EXERCISE. Report how many lines in the records below hold the word "CreateContact". Add nothing to the number.

TASK MATERIAL.
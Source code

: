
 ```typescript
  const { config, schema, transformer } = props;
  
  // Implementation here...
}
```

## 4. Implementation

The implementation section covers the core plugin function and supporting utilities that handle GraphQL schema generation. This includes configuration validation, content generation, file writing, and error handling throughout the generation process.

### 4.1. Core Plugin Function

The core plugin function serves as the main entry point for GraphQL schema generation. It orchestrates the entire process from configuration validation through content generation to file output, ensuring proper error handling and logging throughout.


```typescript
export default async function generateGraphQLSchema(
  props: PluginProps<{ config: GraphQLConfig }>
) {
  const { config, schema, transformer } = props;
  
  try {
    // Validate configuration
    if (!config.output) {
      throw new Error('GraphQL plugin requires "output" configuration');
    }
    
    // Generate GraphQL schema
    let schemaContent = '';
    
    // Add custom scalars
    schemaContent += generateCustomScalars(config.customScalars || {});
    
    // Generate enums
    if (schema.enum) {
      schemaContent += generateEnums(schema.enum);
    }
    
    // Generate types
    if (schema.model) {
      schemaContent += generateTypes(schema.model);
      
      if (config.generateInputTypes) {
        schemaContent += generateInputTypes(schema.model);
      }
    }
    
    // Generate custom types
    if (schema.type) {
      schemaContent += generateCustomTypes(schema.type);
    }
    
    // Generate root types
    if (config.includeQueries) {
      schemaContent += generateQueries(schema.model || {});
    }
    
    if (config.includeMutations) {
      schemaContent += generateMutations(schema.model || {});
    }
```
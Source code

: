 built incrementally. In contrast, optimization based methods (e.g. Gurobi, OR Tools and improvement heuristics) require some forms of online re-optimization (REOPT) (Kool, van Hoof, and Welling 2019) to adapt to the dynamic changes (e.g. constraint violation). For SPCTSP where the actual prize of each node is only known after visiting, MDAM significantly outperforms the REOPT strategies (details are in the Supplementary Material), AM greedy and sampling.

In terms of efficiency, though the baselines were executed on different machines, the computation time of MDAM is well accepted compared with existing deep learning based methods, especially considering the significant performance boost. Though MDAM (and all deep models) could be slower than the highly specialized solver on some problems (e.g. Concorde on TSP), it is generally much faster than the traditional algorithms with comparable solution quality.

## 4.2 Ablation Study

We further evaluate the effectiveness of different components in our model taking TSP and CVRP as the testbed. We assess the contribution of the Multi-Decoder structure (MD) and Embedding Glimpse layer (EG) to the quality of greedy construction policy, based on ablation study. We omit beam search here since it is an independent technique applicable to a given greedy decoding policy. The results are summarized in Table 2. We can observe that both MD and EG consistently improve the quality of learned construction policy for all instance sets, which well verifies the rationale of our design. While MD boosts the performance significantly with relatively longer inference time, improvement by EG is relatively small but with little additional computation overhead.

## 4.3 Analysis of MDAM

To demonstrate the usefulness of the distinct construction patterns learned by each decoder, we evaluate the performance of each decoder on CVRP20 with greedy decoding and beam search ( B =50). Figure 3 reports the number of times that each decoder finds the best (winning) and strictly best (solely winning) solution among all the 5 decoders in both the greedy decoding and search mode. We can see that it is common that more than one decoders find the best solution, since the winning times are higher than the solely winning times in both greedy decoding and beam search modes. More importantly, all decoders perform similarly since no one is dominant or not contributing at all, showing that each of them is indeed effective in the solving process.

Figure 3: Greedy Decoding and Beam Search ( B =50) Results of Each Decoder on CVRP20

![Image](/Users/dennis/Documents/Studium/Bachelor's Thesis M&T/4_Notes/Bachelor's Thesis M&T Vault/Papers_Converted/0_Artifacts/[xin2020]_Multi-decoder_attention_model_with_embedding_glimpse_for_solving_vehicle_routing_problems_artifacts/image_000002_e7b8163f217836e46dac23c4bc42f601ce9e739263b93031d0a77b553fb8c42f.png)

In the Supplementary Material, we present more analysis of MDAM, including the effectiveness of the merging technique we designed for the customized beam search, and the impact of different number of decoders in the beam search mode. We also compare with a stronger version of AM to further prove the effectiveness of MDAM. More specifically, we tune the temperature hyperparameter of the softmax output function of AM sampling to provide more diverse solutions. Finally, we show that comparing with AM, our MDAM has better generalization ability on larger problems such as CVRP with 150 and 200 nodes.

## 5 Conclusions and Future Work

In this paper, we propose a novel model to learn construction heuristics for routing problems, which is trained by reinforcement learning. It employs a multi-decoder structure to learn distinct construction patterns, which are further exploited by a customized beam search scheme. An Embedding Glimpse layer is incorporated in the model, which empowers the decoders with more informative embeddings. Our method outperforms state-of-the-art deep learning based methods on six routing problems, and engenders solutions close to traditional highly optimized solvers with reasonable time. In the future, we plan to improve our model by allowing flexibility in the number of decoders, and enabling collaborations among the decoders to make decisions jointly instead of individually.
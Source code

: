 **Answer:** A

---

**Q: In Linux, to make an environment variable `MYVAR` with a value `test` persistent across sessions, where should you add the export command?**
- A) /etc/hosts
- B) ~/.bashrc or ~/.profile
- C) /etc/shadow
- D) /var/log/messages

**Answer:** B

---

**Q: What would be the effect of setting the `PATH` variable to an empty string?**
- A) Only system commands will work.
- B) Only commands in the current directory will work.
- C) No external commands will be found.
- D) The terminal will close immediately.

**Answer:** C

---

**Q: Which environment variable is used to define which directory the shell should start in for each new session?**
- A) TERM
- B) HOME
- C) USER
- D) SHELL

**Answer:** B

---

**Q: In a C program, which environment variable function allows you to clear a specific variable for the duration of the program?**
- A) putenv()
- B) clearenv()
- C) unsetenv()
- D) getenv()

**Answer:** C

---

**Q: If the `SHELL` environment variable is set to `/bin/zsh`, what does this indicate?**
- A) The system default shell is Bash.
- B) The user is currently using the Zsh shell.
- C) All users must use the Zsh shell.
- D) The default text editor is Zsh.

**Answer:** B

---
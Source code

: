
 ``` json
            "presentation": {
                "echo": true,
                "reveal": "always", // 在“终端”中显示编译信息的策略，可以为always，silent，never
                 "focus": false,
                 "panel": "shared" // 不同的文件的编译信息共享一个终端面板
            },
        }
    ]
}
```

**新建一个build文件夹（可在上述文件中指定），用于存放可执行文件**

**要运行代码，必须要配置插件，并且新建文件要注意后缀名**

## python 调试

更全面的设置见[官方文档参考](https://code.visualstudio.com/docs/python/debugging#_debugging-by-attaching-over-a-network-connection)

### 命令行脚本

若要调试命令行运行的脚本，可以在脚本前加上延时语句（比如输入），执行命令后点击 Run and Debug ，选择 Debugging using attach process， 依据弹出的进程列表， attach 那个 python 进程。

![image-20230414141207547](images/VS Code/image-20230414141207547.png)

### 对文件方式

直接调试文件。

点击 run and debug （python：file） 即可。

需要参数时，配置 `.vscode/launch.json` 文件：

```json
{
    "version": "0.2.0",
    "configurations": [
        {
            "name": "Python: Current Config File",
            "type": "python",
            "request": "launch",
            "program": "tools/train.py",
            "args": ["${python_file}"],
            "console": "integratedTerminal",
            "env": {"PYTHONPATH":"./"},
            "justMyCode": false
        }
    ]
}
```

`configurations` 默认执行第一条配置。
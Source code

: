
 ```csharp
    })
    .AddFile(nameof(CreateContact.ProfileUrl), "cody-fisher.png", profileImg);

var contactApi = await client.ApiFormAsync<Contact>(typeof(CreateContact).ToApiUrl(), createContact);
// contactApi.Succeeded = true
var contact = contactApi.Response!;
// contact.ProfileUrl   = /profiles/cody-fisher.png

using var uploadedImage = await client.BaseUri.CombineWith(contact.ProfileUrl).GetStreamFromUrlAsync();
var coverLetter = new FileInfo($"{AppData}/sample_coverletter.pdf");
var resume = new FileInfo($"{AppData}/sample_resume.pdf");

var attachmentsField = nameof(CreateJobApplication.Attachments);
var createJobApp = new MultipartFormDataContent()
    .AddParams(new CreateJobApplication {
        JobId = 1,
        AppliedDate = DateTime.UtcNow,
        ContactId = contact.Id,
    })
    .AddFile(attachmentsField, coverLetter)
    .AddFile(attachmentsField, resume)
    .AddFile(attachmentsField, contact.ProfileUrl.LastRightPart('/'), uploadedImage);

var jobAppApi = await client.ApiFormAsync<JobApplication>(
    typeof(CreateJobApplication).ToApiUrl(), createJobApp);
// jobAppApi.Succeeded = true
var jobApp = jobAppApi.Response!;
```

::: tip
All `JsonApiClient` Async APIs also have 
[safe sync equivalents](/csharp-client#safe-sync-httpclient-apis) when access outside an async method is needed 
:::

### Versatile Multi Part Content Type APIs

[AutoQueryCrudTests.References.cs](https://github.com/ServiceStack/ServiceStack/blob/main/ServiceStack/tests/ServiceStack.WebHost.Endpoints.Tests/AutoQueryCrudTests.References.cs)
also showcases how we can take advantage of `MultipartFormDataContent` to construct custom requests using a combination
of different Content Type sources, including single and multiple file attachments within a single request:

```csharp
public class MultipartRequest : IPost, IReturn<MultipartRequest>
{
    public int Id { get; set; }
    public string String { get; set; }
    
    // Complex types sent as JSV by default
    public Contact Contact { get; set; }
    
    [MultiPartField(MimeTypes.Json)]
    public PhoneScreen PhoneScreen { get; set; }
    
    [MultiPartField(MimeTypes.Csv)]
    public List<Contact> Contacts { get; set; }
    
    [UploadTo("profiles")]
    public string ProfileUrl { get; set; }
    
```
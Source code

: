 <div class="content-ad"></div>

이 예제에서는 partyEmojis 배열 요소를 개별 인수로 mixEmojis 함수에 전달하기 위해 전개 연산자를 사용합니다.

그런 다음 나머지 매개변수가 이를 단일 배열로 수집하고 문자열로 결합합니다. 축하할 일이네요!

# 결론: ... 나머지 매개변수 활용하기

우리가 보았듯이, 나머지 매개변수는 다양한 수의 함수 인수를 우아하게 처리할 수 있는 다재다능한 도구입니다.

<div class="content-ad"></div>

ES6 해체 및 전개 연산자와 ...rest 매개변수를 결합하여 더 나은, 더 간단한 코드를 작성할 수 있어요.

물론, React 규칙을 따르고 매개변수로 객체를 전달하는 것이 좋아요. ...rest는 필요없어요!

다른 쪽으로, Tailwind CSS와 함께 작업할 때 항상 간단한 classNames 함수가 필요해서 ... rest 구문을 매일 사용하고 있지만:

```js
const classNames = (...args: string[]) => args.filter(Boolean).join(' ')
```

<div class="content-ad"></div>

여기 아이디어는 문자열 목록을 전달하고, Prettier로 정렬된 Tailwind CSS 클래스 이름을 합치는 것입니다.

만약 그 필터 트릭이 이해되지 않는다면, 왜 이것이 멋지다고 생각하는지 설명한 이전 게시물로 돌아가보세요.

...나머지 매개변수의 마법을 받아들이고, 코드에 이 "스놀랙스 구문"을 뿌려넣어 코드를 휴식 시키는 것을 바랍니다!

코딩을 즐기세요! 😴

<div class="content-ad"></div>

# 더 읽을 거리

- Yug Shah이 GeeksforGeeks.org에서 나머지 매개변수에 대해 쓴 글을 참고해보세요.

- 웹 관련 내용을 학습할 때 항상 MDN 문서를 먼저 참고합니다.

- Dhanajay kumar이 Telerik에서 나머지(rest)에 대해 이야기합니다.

WRITTEN SOLUTION. 2